Marketers wondering what motivates consumers to buy certain mobile phones, especially for children, are being offered some answers by HMD Global, seller of Nokia phones.
While cost is a leading factor, 70% of users say they would choose a smartphone over a cheaper non-smart phone.
But 83% of parents say parental controls are extremely important. In addition, child restrictions are a key feature for 64% of parents, followed by durability (57%) and location tracking (55%).
Age counts: 78% of Millennial parents monitor their kids' texts and phone activity, while only 59% of Boomer and Gen X parents do so. Yet child safety restrictions top the list of must-have features for 65% of Millennials and 64% of parents in the Boomer and Gen X cohorts.
In addition, Safety/child restrictions top the list of important features for all parents – with 65% of Millennial parents and 64% of Boomer and Gen X parents citing this.
The presumed need to communicate with children during emergencies also motivates parents to let their kids take their phones to school
As for cost, 25% of Southern parents spend $150-$300 for a child’s first phone, while only 12% in the Northeast have spent that much, and 17% in the Midwest.

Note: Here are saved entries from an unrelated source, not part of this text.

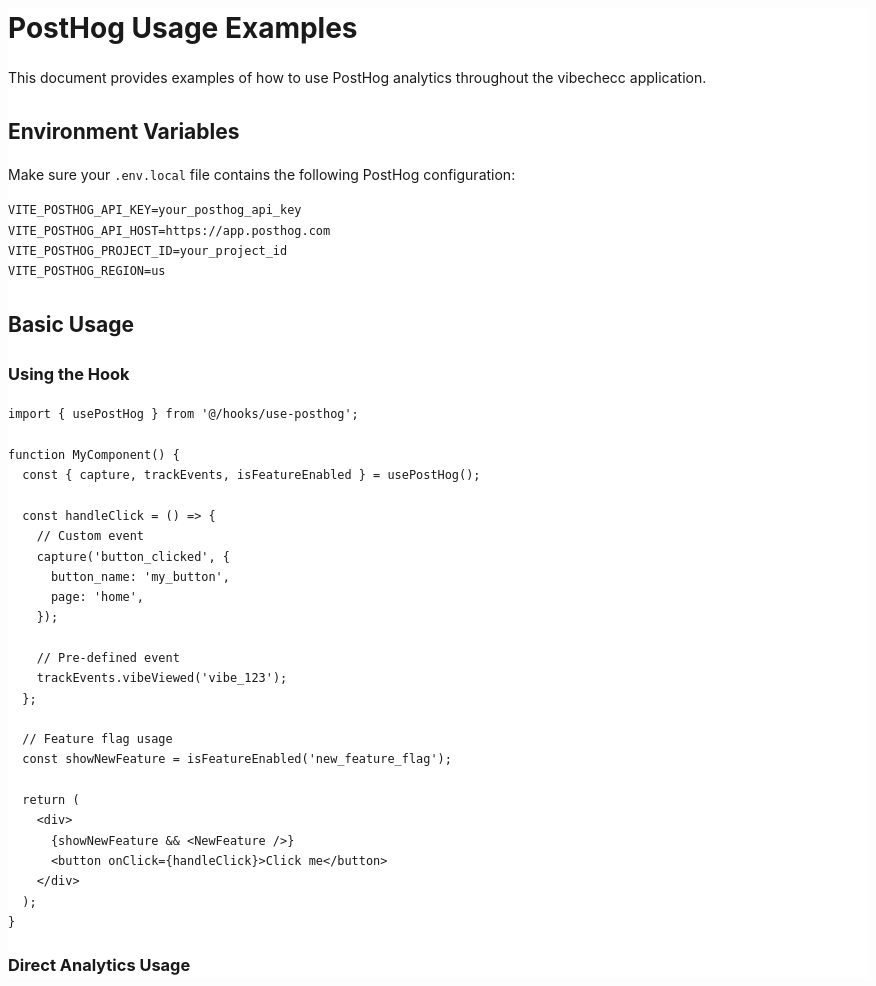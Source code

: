 # PostHog Usage Examples

This document provides examples of how to use PostHog analytics throughout the vibechecc application.

## Environment Variables

Make sure your `.env.local` file contains the following PostHog configuration:

```env
VITE_POSTHOG_API_KEY=your_posthog_api_key
VITE_POSTHOG_API_HOST=https://app.posthog.com
VITE_POSTHOG_PROJECT_ID=your_project_id
VITE_POSTHOG_REGION=us
```

## Basic Usage

### Using the Hook

```tsx
import { usePostHog } from '@/hooks/use-posthog';

function MyComponent() {
  const { capture, trackEvents, isFeatureEnabled } = usePostHog();

  const handleClick = () => {
    // Custom event
    capture('button_clicked', {
      button_name: 'my_button',
      page: 'home',
    });

    // Pre-defined event
    trackEvents.vibeViewed('vibe_123');
  };

  // Feature flag usage
  const showNewFeature = isFeatureEnabled('new_feature_flag');

  return (
    <div>
      {showNewFeature && <NewFeature />}
      <button onClick={handleClick}>Click me</button>
    </div>
  );
}
```

### Direct Analytics Usage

Rather, 25% in the Northeast and Midwest have spent less than$150.
Dads are willing to spend more for a child’s first phone, Moms a little less.
And age? only 12% of parents feel kids should receive their first phone between ages 7-9. Almost 34% believe 10-12 is the right age category for a first phone, while 31% actually think it should be even at ages 13-15.
“Choosing the first phone for your child can be an overwhelming task, with so many choices, preferences and sources of information,” says Jackie Kates, GM of marketing for North America at HMD Global. “For many parents, it’s a need, not just a want – and the goal is to get all the features they want for their kids without breaking the bank.”
HMD Global surveyed 600 consumers on May 22, 2023.